TRY IT: For each line below that holds the word "Workshop", make a copy.
-------- GIVEN ENTRIES
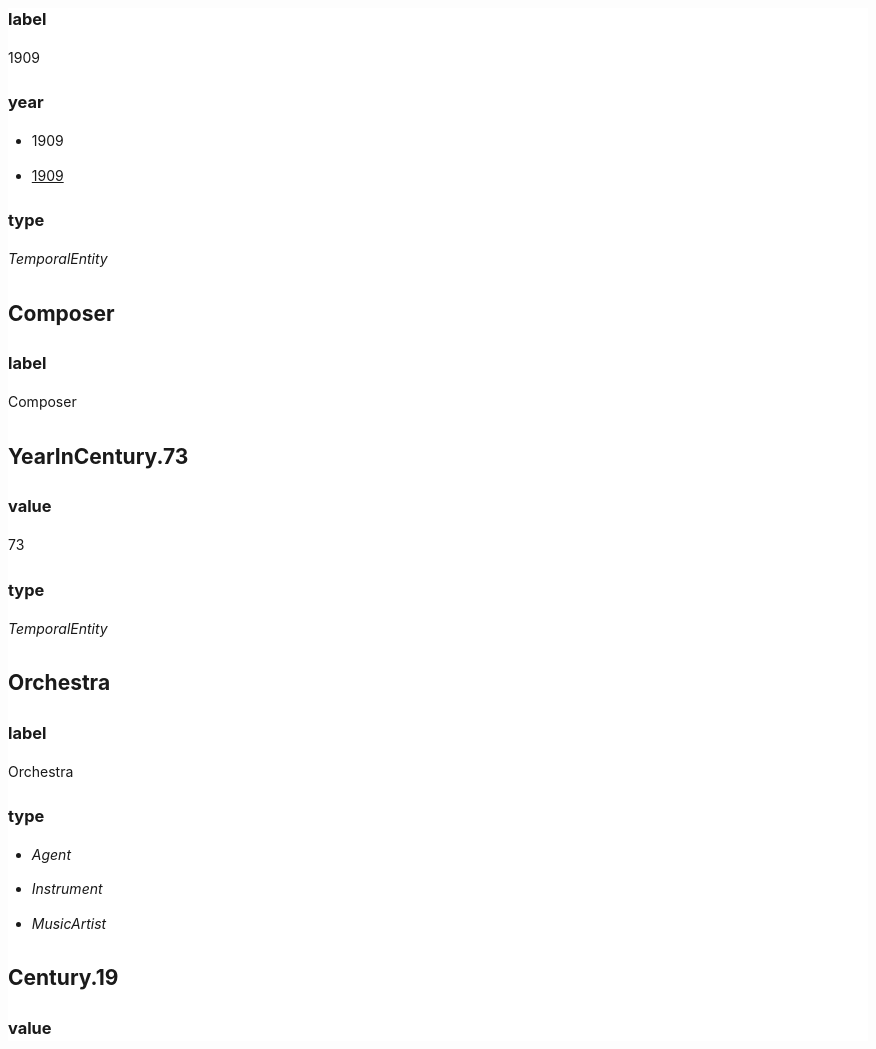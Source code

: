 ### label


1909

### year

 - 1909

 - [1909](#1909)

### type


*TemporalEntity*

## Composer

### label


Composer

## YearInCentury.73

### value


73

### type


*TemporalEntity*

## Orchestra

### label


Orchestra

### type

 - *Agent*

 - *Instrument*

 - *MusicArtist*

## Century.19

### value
----------------
-------- GIVEN ENTRIES
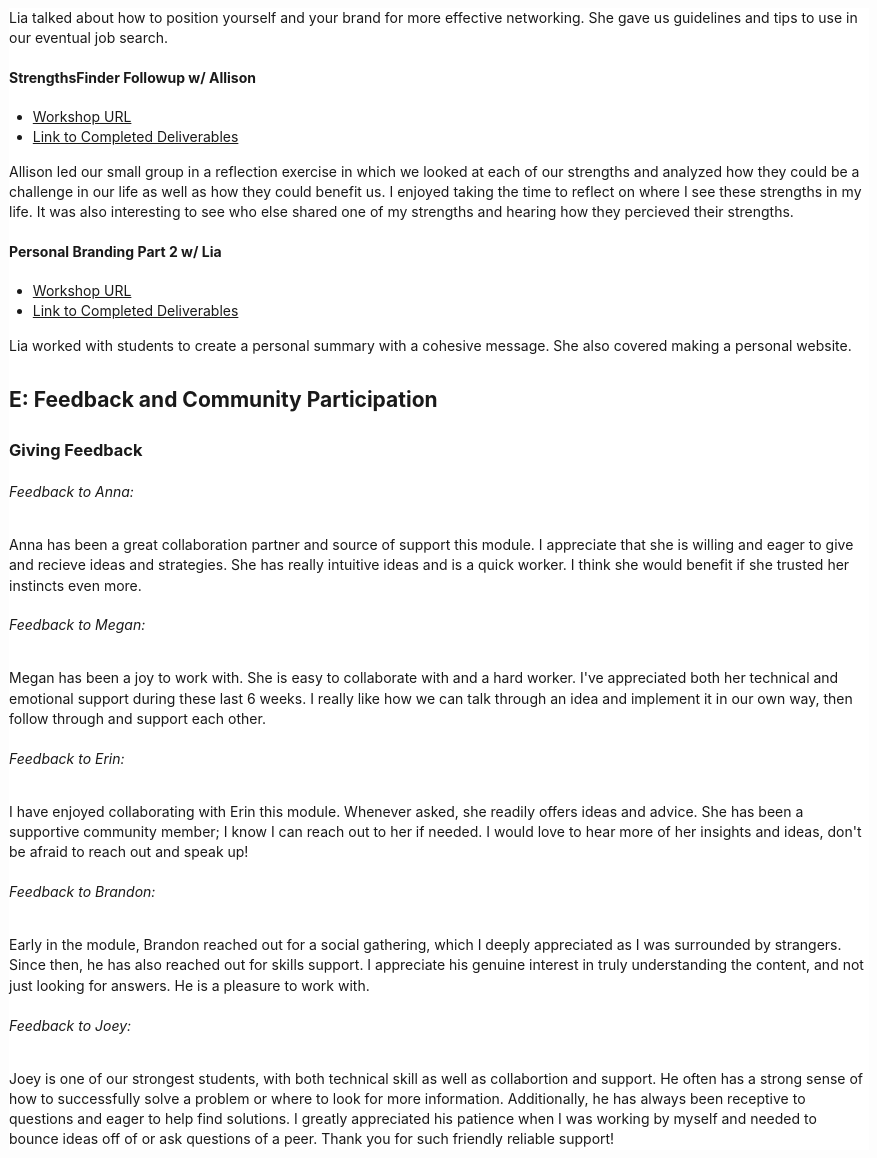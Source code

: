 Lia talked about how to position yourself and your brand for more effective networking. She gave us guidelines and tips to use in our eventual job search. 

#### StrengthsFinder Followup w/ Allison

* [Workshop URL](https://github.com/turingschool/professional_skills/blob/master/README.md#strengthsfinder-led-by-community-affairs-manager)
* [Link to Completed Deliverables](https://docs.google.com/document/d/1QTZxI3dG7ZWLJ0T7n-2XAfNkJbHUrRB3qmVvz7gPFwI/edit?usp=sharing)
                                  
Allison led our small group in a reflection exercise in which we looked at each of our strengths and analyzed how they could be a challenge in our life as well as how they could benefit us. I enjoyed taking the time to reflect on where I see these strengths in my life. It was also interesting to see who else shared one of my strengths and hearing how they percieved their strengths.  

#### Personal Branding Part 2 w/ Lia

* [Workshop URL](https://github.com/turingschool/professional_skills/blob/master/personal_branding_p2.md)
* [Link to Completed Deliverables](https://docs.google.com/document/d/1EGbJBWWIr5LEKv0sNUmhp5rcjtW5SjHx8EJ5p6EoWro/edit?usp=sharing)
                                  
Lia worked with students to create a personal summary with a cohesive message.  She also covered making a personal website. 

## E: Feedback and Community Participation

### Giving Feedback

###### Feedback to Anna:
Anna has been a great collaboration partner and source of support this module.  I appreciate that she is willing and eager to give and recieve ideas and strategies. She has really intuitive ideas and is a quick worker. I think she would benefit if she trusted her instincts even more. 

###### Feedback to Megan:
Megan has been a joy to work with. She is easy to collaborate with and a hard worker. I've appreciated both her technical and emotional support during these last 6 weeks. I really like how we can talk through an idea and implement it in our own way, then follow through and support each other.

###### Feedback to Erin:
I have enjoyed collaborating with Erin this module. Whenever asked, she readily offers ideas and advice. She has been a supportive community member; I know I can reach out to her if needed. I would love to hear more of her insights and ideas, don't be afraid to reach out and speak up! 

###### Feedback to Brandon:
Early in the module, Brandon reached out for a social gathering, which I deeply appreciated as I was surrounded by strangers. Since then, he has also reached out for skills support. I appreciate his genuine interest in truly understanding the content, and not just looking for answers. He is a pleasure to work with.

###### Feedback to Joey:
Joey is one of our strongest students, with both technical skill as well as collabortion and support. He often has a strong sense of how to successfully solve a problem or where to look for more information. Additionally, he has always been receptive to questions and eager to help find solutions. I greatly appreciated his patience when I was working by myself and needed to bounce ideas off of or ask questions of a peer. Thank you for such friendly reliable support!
----------------
-------- GIVEN ENTRIES
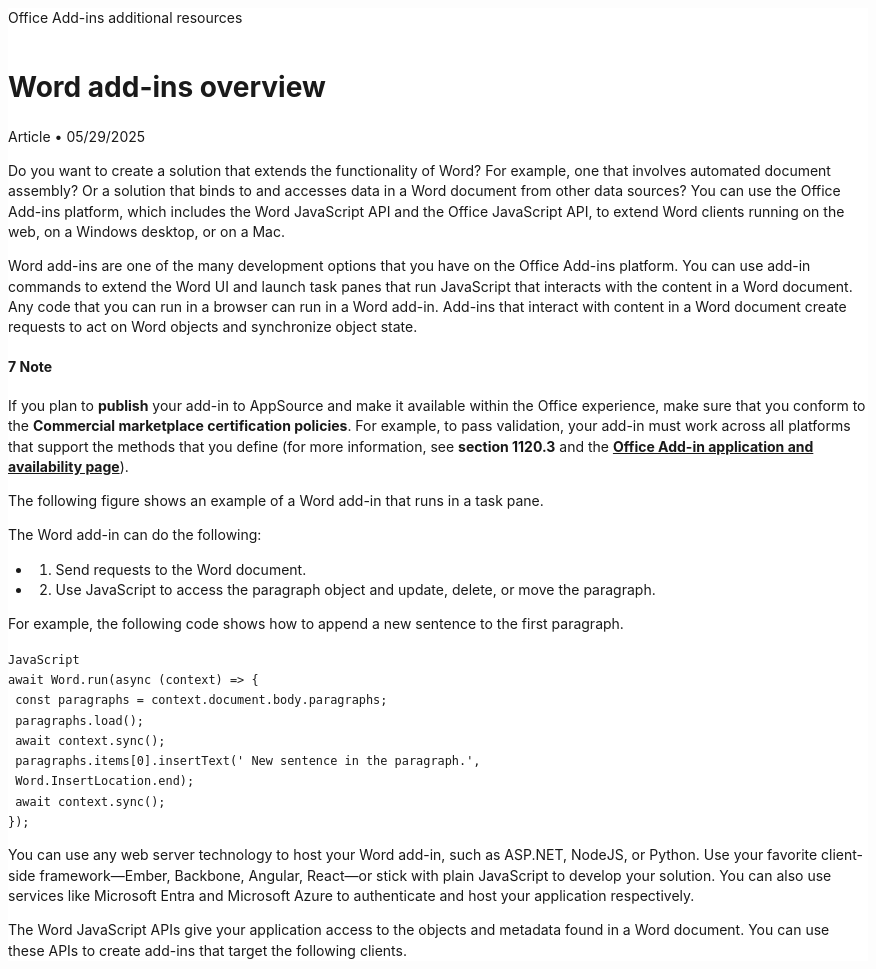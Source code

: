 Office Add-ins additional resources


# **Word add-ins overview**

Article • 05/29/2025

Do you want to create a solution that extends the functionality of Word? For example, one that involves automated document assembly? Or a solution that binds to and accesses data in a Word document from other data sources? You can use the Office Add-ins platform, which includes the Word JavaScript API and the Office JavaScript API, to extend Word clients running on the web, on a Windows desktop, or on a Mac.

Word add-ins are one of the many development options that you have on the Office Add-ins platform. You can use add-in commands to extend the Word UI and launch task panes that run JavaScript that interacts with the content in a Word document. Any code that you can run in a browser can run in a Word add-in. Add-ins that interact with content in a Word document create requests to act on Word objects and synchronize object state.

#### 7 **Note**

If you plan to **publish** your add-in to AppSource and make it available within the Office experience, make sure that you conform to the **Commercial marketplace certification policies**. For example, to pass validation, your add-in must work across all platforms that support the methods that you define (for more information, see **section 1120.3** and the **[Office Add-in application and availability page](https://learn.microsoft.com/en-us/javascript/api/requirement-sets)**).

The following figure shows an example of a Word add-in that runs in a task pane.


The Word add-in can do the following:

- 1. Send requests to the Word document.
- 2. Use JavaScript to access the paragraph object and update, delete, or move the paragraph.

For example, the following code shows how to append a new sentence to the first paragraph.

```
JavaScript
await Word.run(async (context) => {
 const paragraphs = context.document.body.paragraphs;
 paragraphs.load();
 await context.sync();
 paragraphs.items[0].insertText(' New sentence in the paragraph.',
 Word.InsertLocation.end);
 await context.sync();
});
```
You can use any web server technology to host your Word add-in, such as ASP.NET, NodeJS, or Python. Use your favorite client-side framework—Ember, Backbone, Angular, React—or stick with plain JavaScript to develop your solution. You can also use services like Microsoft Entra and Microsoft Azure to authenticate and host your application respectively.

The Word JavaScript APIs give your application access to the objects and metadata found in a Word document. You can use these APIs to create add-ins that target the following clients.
----------------
RESULT FOR THIS EXERCISE:
* [Workshop URL](https://github.com/turingschool/professional_skills/blob/master/README.md#strengthsfinder-led-by-community-affairs-manager)
* [Workshop URL](https://github.com/turingschool/professional_skills/blob/master/personal_branding_p2.md)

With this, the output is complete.